De nombreuses études se sont interrogées sur les mécanismes neuronaux expliquant cet effet placebo. Leurs résultats ont désormais compilés dans une méta-analyse publiée dans la revue Nature Communications. Ses conclusions montrent que les traitements placebo destinés à diminuer la douleur réduisent en réalité l'activité liée à la douleur dans de multiples zones du cerveau.

Une compilation des résultats de vingt études

Jusqu’à présent, les études portant sur l’effet placebo étaient des études à petite échelle, si bien que les chercheurs ne savaient pas si les mécanismes neuronaux sous-jacents se vérifieraient sur des échantillons plus importants.

Il s’agit ici de la première méta-analyse à grande échelle, qui examine 20 études de neuro-imagerie avec 600 participants en bonne santé. Les résultats fournissent de nouvelles informations sur la taille, la localisation, la signification et l'hétérogénéité des effets du placebo sur l'activité cérébrale liée à la douleur.

"Nos résultats montrent que les participants qui ont montré la plus grande réduction de la douleur avec le placebo ont également montré les plus grandes réductions des zones du cerveau associées à la construction de la douleur, explique Tor Wager, chercheur principal du laboratoire de neurosciences cognitives et affectives de Dartmouth.
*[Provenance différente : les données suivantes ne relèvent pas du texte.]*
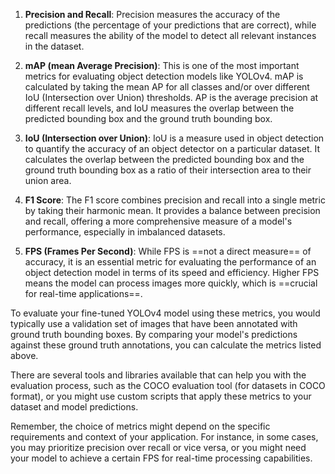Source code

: 

1. **Precision and Recall**: Precision measures the accuracy of the predictions (the percentage of your predictions that are correct), while recall measures the ability of the model to detect all relevant instances in the dataset.
    
2. **mAP (mean Average Precision)**: This is one of the most important metrics for evaluating object detection models like YOLOv4. mAP is calculated by taking the mean AP for all classes and/or over different IoU (Intersection over Union) thresholds. AP is the average precision at different recall levels, and IoU measures the overlap between the predicted bounding box and the ground truth bounding box.
    
3. **IoU (Intersection over Union)**: IoU is a measure used in object detection to quantify the accuracy of an object detector on a particular dataset. It calculates the overlap between the predicted bounding box and the ground truth bounding box as a ratio of their intersection area to their union area.
    
4. **F1 Score**: The F1 score combines precision and recall into a single metric by taking their harmonic mean. It provides a balance between precision and recall, offering a more comprehensive measure of a model's performance, especially in imbalanced datasets.
    
5. **FPS (Frames Per Second)**: While FPS is ==not a direct measure== of accuracy, it is an essential metric for evaluating the performance of an object detection model in terms of its speed and efficiency. Higher FPS means the model can process images more quickly, which is ==crucial for real-time applications==.
    

To evaluate your fine-tuned YOLOv4 model using these metrics, you would typically use a validation set of images that have been annotated with ground truth bounding boxes. By comparing your model's predictions against these ground truth annotations, you can calculate the metrics listed above.

There are several tools and libraries available that can help you with the evaluation process, such as the COCO evaluation tool (for datasets in COCO format), or you might use custom scripts that apply these metrics to your dataset and model predictions.

Remember, the choice of metrics might depend on the specific requirements and context of your application. For instance, in some cases, you may prioritize precision over recall or vice versa, or you might need your model to achieve a certain FPS for real-time processing capabilities.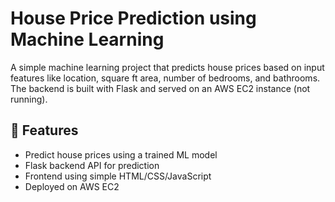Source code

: # House Price Prediction using Machine Learning

A simple machine learning project that predicts house prices based on input features like location, square ft area, number of bedrooms, and bathrooms. The backend is built with Flask and served on an AWS EC2 instance (not running).

## 🚀 Features

- Predict house prices using a trained ML model
- Flask backend API for prediction
- Frontend using simple HTML/CSS/JavaScript
- Deployed on AWS EC2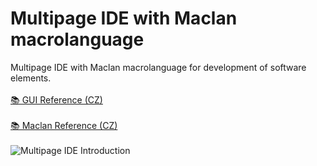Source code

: # Multipage IDE with Maclan macrolanguage
Multipage IDE with Maclan macrolanguage for development of software elements.
<br>
<br>
[📚 GUI Reference (CZ)](https://multipage-software.github.io/multipage_books/)
<br>
<br>
[📚 Maclan Reference (CZ)](https://multipage-software.github.io/maclan_reference_old/)
<br>
<br>
![Multipage IDE Introduction](assets/multipage_ide_intro.gif)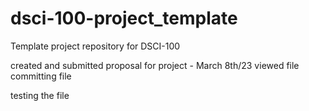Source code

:# dsci-100-project_template
Template project repository for DSCI-100

created and submitted proposal for project - March 8th/23
viewed file 
committing file

testing the file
Nous apprenons encore comment le cerveau construit les expériences de douleur, mais nous savons que c'est un mélange de zones cérébrales qui traitent les apports du corps et de ceux qui participent à la motivation et à la prise de décision." D’après le chercheur, le traitement par placebo "réduit l'activité des zones impliquées dans la signalisation précoce de la douleur par le corps, ainsi que les circuits de motivation qui ne sont pas spécifiquement liés à la douleur".

Plusieurs zones du cerveau impliquées

En compilant tous les résultats d’études, les chercheurs ont pu localiser avec certitude les effets du placebo sur des zones spécifiques du cerveau, notamment le thalamus et les ganglions de la base.

Le thalamus sert de porte d'entrée pour la vue et les sons et toutes sortes d'entrées sensorielles et motrices. Les résultats montrent que les parties du thalamus qui sont les plus importantes pour la sensation de douleur sont aussi celles qui sont les plus fortement affectées par le placebo. Les parties du cortex somatosensoriel, qui font partie intégrante du traitement précoce des expériences douloureuses ont également été touchées, tout comme les ganglions de la base, qui sont importants pour la motivation et pour relier la douleur et d'autres expériences à l'action.

Les traitements placebo réduisent aussi l'activité de l'insula postérieure, qui est l'une des zones impliquées dans la construction précoce de l'expérience de la douleur. C'est le seul endroit du cortex où l'on peut stimuler et invoquer la sensation de douleur. Enfin, les placebos activent aussi le cortex préfrontal. De précédentes études ont montré que lorsque le cortex préfrontal est activé, il existe des voies qui déclenchent la libération d'opioïdes dans le mésencéphale qui peuvent bloquer la douleur et des voies qui peuvent modifier la signalisation et la construction de la douleur.

"Nos résultats suggèrent que les effets placebo ne se limitent pas uniquement aux processus sensoriels / nociceptifs ou cognitifs / affectifs, mais qu'ils impliquent probablement une combinaison de mécanismes qui peuvent différer selon le paradigme placebo et d'autres facteurs individuels, détaille Ulrike Bingel, co-auteur de l’étude. Les résultats de l'étude contribueront également à la recherche future dans le développement de biomarqueurs cérébraux qui prédisent la réponse d'un individu au placebo et aident à distinguer les réponses au placebo des réponses aux médicaments analgésiques."